**Required action:**
From the entries below, copy every line holding the word "Explorer".

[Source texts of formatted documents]

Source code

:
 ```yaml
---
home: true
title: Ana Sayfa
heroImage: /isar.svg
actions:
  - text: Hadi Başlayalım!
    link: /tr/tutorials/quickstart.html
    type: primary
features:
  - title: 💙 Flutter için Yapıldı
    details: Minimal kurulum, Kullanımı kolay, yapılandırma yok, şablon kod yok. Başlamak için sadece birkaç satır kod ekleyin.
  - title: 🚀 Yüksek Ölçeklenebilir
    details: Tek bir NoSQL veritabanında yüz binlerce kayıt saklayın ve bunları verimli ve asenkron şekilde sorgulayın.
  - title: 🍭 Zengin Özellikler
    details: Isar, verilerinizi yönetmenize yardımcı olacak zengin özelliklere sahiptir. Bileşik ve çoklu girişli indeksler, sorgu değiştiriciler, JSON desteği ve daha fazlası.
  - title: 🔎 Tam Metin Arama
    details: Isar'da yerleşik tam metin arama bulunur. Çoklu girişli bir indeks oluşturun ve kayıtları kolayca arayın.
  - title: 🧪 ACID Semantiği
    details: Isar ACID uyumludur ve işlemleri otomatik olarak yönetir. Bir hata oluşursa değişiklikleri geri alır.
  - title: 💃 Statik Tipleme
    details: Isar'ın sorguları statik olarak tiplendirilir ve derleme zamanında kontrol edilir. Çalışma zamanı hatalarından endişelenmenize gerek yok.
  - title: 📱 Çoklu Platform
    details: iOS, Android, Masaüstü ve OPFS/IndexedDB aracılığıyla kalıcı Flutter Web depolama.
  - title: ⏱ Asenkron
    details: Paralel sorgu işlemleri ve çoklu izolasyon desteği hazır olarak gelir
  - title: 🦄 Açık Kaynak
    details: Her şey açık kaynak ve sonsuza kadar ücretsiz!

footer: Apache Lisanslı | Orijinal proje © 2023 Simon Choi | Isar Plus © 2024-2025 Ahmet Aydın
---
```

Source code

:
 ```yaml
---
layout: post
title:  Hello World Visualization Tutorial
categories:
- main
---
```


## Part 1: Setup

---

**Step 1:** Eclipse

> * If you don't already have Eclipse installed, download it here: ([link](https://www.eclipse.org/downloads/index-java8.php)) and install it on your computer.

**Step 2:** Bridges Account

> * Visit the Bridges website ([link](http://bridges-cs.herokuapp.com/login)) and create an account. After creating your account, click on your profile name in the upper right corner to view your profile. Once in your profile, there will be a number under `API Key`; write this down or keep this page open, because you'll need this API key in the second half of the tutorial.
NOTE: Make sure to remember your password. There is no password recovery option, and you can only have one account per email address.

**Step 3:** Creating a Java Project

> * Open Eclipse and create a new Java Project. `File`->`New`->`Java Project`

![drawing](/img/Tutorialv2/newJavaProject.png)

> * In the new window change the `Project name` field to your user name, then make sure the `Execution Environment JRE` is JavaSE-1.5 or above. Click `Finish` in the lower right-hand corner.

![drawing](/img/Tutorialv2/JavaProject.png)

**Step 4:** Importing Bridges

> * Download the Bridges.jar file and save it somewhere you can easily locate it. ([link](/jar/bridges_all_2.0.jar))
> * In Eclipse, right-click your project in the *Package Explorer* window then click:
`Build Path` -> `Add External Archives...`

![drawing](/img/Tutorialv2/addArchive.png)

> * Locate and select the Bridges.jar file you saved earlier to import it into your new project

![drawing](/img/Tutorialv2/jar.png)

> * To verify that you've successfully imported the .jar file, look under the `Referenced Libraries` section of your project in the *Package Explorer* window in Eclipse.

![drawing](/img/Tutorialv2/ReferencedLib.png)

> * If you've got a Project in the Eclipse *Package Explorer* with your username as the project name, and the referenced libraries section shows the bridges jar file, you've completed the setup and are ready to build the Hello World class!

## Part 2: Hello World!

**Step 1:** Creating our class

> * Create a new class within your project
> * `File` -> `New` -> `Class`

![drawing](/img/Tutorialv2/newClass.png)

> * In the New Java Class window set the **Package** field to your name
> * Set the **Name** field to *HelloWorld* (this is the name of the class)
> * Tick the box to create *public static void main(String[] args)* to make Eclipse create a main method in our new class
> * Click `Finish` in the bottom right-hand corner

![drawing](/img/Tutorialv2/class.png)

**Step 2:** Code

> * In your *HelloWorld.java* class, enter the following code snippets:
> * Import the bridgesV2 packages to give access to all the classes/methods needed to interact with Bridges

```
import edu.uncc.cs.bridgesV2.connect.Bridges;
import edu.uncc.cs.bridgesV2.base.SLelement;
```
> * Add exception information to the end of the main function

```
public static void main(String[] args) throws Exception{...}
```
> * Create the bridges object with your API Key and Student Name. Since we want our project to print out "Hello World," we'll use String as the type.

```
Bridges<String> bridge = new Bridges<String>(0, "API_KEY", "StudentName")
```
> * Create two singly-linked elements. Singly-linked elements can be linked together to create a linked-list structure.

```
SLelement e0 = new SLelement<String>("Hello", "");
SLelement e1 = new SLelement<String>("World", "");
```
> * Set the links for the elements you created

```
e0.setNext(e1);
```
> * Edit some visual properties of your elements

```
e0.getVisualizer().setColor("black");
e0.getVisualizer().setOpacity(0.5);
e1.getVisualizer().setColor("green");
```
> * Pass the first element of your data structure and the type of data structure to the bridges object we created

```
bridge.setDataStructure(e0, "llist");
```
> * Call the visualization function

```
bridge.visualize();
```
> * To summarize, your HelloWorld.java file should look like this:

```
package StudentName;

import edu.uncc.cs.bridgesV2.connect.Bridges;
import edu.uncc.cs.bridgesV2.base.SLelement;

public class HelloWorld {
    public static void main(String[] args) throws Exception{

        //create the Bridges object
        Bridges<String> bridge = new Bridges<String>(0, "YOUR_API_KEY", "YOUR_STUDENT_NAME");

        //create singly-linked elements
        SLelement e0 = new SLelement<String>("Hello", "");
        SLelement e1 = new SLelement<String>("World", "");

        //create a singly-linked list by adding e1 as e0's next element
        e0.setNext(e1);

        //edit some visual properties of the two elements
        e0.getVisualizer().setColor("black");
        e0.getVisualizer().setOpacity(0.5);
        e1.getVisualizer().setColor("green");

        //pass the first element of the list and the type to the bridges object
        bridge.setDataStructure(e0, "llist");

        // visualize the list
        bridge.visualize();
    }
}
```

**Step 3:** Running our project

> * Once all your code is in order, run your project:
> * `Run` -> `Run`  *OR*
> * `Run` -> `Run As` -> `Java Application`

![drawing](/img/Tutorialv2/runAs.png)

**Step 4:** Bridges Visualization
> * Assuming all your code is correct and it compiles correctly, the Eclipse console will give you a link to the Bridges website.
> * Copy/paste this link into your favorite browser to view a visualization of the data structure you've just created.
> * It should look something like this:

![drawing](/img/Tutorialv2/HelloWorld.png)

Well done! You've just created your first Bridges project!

**Your solution:**
> * In Eclipse, right-click your project in the *Package Explorer* window then click:
> * To verify that you've successfully imported the .jar file, look under the `Referenced Libraries` section of your project in the *Package Explorer* window in Eclipse.
> * If you've got a Project in the Eclipse *Package Explorer* with your username as the project name, and the referenced libraries section shows the bridges jar file, you've completed the setup and are ready to build the Hello World class!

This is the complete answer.